The weapon was initially a top secret of the Polish Army, and was also known by various codenames. Until mobilization in 1939, the combat-ready rifles were held in closed crates enigmatically marked: "Do not open! Surveillance equipment!". Another of the rifle's cover names was Uruguay (Polish: Urugwaj, hence Ur), the country to which the "surveillance equipment" was supposedly being exported.
After the fall of Poland, the German army captured large numbers of the kb ppanc wz.35 and renamed it "Panzerbüchse 35 (polnisch)" (abbreviated "PzB 35(p)"). The Italian army received 800 of the captured weapons and used it under its own designation as "fucile controcarro 35(P)." Both names translate roughly as "Anti-tank Rifle 35 (Polish)."

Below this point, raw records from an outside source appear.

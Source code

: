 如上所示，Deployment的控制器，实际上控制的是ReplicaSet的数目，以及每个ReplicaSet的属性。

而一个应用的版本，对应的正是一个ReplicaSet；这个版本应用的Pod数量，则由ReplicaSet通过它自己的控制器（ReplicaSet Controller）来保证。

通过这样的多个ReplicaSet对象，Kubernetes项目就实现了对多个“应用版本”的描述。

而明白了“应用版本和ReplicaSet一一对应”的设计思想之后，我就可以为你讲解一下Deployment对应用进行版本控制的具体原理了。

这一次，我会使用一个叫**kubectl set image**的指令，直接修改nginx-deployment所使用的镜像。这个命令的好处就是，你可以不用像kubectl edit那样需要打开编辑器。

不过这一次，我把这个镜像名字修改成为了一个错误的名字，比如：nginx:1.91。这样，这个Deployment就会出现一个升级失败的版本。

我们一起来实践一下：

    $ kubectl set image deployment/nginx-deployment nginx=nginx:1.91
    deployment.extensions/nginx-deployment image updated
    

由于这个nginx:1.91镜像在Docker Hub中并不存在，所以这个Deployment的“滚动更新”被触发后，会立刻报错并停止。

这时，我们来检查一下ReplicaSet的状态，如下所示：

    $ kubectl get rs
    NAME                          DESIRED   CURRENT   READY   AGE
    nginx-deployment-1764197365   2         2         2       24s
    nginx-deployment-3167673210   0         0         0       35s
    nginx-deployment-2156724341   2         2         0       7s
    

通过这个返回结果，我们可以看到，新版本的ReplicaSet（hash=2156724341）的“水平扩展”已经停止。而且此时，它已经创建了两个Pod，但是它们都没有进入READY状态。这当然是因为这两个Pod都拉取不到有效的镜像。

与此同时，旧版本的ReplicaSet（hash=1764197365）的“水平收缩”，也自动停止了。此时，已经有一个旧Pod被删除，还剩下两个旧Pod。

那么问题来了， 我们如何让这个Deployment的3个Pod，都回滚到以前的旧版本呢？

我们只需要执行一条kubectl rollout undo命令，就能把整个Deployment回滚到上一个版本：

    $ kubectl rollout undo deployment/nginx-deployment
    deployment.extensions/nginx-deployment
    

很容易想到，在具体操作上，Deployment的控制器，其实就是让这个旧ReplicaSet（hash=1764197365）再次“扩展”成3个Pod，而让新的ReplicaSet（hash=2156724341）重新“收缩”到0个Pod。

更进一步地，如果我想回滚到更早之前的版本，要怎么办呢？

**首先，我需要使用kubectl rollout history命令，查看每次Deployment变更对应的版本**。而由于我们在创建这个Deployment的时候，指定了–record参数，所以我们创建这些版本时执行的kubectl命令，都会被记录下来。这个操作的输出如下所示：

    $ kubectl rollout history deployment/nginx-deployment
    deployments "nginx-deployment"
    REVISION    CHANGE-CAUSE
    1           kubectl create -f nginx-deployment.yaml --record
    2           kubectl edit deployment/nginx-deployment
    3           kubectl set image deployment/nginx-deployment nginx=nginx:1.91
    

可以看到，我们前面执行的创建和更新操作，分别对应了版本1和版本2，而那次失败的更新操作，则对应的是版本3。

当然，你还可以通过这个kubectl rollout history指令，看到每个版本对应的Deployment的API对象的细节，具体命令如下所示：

In early 1940, one of the rifles, its stock and barrel sawed off, was smuggled out of Poland across the Tatra Mountains into Hungary for the Allies by Krystyna Skarbek and Polish fellow couriers. The rifle never saw service with the Allies, however, because the drawings and specifications had been destroyed by the Poles during the invasion of Poland; reverse engineering would have required too much time.
In appearance it resembled a rifle with a longer-than-normal barrel supported by a bipod at the front of the wooden stock. It was a Mauser style, bolt-action rifle, fed from a 4-round box magazine. The barrel was equipped with a muzzle brake to limit the recoil. The brake absorbed approximately 65% of the shot energy and the recoil was comparable to the standard Mauser rifle, even though the cartridge carried more than twice the amount of propellant. It had iron sights fixed for a 300-meter range. An unusual feature of this rifle was that it lacked a pistol grip, which was commonly seen on contemporary anti-tank rifles, and instead resembled an infantry rifle.